José Manuel Anes foi atacado dentro da própria casa. Há cinco anos que Anes era perseguido pela filha, com ameaças de morte nas redes sociais. A filha pretendia que o pai colocasse em nome dela a propriedade de uma casa na Costa de Caparica. A teoria da filha Ana Anes era a pretensão de ela poder vender a casa e arrecadar o dinheiro, uma vez que estaria desempregada.
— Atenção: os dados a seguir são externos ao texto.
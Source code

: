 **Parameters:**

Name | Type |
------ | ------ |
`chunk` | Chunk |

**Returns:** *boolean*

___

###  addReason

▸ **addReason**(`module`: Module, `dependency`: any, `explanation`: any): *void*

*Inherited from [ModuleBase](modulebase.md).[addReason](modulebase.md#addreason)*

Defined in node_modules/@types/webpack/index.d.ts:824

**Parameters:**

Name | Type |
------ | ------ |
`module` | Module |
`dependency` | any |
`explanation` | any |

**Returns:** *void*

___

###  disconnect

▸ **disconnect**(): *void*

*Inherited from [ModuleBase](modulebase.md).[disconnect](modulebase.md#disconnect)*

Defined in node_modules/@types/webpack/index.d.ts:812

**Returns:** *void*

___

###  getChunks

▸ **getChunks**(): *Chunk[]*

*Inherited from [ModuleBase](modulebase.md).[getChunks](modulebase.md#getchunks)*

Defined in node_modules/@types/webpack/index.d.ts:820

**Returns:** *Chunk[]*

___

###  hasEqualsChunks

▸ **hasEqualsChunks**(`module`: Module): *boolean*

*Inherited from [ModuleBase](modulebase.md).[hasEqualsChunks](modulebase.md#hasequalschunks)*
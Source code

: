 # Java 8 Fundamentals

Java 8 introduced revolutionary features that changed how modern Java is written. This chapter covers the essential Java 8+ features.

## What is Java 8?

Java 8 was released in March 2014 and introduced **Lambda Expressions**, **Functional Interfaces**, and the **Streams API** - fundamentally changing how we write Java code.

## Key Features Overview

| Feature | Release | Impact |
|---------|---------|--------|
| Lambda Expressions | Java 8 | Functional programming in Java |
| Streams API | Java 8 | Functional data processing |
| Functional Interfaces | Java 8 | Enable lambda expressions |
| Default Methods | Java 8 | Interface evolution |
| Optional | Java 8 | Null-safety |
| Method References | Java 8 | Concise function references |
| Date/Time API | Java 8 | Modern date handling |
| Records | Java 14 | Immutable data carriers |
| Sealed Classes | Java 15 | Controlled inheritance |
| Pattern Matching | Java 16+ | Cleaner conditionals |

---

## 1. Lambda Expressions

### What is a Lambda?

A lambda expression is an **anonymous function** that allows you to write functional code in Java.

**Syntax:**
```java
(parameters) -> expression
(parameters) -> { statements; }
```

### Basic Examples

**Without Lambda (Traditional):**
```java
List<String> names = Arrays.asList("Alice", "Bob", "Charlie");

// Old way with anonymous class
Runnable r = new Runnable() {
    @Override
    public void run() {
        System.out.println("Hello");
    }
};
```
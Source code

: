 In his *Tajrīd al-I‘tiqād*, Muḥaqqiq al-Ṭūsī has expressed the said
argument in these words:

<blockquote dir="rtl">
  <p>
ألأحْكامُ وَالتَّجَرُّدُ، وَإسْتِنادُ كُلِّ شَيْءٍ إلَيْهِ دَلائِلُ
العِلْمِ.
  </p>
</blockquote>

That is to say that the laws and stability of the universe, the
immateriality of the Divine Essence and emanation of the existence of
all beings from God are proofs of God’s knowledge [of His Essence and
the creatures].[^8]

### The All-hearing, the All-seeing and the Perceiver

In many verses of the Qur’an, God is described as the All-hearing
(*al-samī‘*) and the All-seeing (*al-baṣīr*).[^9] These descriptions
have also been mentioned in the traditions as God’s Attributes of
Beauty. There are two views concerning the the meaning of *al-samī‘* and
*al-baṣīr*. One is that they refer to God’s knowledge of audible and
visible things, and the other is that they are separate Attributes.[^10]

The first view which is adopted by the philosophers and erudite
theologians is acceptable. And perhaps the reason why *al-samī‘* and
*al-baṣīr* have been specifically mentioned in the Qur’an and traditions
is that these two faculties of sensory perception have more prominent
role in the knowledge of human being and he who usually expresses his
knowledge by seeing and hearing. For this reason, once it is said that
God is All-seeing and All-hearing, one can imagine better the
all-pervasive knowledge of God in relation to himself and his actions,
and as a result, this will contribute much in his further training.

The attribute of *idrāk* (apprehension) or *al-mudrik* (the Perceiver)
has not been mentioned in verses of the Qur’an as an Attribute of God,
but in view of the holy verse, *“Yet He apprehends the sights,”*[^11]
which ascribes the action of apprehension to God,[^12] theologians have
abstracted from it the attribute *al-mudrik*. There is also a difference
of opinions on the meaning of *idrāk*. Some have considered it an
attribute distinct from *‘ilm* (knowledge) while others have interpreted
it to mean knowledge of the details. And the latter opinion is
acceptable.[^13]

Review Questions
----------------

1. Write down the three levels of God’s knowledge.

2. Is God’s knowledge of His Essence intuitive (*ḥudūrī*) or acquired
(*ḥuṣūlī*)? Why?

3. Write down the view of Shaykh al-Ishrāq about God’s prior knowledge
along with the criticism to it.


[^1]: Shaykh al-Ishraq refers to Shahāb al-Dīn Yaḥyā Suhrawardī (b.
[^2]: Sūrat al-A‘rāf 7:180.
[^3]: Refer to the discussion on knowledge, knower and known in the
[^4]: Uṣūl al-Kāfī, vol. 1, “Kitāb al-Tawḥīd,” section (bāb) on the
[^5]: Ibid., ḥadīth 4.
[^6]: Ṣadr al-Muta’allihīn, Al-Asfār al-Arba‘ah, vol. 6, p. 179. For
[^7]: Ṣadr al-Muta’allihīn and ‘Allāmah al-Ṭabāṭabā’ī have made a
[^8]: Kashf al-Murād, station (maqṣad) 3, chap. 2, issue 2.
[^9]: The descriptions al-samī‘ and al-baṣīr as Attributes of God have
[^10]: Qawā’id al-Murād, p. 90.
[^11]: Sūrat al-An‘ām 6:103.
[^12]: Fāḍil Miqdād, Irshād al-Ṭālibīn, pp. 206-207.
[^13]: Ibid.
É este o móbil do crime apurado pela investigação da Polícia Judiciária. De resto, foi por temer que a filha concretizasse as ameaças que José Manuel Anes, com 81 anos, passou a viver com a actual mulher na casa de uma amiga desta, em Lisboa. Anes tinha recebido antes do dia do crime uma mensagem ameaçadora da filha e logo no dia seguinte a mesma tocou à porta da casa onde estava a viver e Anes abriu, pensando tratar-se da entrega de uma encomenda. Foi desde logo atirado ao chão pela filha, que a seguir o agrediu com vários murros pelo corpo todo. Depois, com um objecto cortante, atingiu-o na cabeça, pernas, mãos e abdómen, até que, por fim, lhe pressionou os dois olhos com os dedos, deixando-o sem ver. Mas que cena macabra: uma filha que tenta matar um pai com 81 anos, só pela ganância do dinheiro. Qualquer dia, temos todos os meses um pai morto por um filho. Ao que isto chegou…

P.S. – Esta foi a minha 250ª crónica. Quero agradecer fraternalmente ao Director Carlos Morais José o convite que me fez há cerca de cinco anos para estar em contacto com os leitores deste magnífico jornal.